# Problem description:
Where does the string "archives" occur in the records below? Copy every line that holds it.

# Exercise inputs:
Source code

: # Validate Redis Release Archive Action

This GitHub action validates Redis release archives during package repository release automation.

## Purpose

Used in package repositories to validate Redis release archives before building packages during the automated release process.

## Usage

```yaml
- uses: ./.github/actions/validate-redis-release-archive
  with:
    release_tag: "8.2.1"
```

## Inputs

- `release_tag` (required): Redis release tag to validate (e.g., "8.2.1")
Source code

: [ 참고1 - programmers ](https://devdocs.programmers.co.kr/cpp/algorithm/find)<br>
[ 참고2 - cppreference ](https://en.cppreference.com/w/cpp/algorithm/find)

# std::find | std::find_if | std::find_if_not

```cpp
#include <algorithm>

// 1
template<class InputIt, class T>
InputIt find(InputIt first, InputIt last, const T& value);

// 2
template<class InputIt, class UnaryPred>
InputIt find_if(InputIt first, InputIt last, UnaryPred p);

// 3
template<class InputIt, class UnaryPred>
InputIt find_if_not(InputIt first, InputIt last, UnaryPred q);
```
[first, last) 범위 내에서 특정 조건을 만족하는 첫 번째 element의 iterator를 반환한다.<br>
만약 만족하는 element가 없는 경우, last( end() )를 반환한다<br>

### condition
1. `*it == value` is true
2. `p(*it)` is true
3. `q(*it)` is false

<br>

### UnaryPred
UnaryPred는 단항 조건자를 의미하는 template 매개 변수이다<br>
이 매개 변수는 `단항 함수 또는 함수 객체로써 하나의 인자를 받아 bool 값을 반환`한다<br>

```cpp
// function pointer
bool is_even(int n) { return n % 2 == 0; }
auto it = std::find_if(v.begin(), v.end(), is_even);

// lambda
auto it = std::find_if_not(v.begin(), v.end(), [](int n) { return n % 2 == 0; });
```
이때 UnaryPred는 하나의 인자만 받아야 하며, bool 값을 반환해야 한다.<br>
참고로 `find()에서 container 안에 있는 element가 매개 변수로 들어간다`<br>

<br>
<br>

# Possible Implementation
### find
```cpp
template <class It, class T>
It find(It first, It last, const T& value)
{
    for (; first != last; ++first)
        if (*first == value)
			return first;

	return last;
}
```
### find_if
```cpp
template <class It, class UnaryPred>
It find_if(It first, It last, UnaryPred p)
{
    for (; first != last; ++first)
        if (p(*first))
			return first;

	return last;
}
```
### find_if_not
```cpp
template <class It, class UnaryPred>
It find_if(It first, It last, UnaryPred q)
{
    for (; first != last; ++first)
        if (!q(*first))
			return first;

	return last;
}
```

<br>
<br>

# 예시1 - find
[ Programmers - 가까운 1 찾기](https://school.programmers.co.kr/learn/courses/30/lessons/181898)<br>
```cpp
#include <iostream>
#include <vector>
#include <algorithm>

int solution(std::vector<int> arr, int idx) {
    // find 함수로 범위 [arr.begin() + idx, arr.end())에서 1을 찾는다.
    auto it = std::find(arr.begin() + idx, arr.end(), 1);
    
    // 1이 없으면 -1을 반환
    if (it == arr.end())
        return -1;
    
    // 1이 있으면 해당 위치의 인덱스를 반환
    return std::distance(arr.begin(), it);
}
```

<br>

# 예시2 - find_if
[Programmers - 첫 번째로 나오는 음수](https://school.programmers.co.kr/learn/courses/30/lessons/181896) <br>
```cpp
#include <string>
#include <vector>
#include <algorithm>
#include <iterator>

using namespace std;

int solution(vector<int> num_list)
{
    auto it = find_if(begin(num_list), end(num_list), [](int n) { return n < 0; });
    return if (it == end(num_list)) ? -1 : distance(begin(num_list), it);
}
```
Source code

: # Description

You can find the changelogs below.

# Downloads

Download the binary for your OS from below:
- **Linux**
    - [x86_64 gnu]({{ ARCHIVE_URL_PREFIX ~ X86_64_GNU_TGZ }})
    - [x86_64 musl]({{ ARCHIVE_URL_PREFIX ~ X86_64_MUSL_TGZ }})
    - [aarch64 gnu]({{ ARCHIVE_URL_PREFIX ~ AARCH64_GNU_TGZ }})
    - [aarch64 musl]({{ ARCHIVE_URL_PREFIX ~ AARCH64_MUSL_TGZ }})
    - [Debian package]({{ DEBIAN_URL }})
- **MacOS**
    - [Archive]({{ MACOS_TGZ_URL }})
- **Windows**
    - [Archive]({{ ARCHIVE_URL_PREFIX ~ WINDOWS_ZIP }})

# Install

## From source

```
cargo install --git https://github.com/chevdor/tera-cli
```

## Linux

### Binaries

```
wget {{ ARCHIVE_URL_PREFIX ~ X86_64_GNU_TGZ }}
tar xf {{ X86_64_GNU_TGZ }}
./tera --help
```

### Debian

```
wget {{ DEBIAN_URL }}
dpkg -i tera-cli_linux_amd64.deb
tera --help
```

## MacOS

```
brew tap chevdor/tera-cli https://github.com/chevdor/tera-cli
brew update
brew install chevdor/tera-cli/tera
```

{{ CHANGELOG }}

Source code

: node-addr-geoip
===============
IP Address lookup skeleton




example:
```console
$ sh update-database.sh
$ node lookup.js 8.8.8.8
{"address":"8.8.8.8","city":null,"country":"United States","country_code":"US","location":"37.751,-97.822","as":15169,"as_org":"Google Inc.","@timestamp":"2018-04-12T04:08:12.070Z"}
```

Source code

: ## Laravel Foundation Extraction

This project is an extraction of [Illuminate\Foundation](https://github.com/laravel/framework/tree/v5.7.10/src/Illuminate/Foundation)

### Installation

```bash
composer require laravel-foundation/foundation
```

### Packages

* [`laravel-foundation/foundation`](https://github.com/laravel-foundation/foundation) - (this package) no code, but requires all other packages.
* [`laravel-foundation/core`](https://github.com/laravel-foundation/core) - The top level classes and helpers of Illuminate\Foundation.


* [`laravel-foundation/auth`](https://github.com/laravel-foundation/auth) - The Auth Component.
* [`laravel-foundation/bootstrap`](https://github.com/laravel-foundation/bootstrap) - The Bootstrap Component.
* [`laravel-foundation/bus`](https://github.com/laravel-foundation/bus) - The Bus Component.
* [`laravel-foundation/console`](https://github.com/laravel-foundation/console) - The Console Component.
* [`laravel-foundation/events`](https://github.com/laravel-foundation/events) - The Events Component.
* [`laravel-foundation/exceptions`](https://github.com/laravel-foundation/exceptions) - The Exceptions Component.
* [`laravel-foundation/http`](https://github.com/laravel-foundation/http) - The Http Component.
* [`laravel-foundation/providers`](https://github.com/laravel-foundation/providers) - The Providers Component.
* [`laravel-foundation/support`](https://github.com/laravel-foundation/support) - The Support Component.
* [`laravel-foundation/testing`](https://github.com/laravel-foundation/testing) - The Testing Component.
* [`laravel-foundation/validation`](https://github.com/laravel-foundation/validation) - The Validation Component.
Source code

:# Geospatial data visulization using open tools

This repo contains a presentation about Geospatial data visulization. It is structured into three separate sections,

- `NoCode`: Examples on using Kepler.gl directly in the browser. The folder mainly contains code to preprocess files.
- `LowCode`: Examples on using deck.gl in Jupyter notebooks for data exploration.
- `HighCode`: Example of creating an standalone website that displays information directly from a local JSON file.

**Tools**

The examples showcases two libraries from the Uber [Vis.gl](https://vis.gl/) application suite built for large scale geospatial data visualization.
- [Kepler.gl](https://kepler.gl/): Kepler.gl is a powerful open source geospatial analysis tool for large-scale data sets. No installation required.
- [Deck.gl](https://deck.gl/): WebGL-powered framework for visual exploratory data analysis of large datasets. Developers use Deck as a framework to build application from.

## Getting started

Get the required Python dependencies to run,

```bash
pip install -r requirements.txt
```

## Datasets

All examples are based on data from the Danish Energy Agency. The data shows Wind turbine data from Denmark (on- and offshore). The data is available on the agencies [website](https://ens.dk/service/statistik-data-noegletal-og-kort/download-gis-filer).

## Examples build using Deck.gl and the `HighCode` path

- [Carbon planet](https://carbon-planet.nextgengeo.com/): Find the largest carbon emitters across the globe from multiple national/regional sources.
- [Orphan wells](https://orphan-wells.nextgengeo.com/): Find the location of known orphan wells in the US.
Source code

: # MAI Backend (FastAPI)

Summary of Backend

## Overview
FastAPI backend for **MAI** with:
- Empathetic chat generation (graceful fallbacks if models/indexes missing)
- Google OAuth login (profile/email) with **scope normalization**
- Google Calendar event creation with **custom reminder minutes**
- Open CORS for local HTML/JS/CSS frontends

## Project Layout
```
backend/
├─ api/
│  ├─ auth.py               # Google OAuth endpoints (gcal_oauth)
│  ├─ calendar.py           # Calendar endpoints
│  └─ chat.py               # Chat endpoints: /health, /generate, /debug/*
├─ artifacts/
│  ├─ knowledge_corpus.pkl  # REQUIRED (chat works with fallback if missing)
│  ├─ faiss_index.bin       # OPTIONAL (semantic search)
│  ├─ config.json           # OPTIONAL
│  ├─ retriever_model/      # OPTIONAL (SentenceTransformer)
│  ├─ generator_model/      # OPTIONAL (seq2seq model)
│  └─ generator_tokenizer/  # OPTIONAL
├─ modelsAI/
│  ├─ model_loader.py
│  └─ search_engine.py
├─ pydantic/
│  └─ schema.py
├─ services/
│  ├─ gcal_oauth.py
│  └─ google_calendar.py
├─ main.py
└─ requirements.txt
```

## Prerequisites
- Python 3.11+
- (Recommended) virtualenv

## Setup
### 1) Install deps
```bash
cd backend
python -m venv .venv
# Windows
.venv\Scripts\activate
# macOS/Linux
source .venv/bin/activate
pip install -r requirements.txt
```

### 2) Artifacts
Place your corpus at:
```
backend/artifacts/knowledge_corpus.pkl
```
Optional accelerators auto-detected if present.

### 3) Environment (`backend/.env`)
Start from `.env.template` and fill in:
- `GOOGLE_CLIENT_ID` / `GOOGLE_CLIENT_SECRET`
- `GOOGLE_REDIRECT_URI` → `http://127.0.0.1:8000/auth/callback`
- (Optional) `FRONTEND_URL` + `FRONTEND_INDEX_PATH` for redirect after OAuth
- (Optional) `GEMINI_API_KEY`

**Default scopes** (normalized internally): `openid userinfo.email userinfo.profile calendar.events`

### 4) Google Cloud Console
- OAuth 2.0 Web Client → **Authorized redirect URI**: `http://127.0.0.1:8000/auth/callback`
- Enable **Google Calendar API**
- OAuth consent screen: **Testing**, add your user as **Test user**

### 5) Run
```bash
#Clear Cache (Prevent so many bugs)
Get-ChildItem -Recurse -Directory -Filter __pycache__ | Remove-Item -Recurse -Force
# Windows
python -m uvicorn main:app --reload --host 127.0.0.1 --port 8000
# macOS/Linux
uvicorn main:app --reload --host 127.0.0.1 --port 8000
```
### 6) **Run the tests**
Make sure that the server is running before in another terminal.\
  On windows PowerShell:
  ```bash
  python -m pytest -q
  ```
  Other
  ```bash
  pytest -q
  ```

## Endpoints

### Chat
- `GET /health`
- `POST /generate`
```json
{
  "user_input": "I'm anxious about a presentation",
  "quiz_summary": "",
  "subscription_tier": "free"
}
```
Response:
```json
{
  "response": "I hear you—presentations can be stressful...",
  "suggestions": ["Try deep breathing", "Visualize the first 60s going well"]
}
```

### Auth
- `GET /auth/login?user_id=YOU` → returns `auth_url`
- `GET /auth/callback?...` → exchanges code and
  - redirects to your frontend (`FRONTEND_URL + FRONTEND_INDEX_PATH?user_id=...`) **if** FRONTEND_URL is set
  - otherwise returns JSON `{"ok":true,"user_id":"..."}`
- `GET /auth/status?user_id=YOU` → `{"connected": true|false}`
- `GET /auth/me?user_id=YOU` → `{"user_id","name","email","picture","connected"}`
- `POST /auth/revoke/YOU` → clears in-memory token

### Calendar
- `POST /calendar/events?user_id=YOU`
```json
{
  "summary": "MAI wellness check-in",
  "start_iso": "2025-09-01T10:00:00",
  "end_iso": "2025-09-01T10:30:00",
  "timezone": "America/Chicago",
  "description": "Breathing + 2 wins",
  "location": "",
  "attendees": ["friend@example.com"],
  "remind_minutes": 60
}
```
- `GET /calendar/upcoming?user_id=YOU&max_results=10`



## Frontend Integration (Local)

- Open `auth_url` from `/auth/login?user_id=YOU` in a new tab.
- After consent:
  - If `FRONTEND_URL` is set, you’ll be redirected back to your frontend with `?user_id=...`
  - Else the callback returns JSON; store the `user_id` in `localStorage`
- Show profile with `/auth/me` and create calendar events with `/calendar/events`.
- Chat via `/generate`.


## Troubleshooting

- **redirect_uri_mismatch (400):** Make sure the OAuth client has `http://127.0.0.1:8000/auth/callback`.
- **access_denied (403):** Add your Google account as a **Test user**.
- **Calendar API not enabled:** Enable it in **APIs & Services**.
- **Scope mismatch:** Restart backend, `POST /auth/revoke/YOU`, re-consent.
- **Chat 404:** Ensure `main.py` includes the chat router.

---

# Response box:
This GitHub action validates Redis release archives during package repository release automation.
Used in package repositories to validate Redis release archives before building packages during the automated release process.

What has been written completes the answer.